Source records Start Marker

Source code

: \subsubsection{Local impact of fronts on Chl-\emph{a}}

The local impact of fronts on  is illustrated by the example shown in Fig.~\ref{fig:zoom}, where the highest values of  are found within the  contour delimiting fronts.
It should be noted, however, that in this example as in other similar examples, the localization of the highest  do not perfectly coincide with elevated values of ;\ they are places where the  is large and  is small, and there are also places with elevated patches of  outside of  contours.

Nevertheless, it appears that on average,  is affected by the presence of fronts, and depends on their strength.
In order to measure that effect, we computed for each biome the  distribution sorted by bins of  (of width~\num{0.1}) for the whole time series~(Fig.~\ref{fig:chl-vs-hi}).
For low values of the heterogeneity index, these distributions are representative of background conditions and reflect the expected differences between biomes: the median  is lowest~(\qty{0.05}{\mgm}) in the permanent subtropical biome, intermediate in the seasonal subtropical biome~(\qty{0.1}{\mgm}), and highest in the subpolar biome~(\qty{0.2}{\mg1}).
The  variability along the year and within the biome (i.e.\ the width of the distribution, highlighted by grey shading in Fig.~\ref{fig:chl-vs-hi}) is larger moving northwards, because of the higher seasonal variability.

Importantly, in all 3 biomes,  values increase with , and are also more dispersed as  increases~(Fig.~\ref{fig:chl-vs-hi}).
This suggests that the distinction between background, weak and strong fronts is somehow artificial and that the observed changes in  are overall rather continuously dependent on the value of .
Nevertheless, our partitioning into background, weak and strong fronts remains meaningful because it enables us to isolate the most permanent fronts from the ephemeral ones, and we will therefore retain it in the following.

Source records End Marker

> [The task]:
Out of the preceding entries, pull each line that contains the word "example".

> [The answer]:
The local impact of fronts on  is illustrated by the example shown in Fig.~\ref{fig:zoom}, where the highest values of  are found within the  contour delimiting fronts.
It should be noted, however, that in this example as in other similar examples, the localization of the highest  do not perfectly coincide with elevated values of ;\ they are places where the  is large and  is small, and there are also places with elevated patches of  outside of  contours.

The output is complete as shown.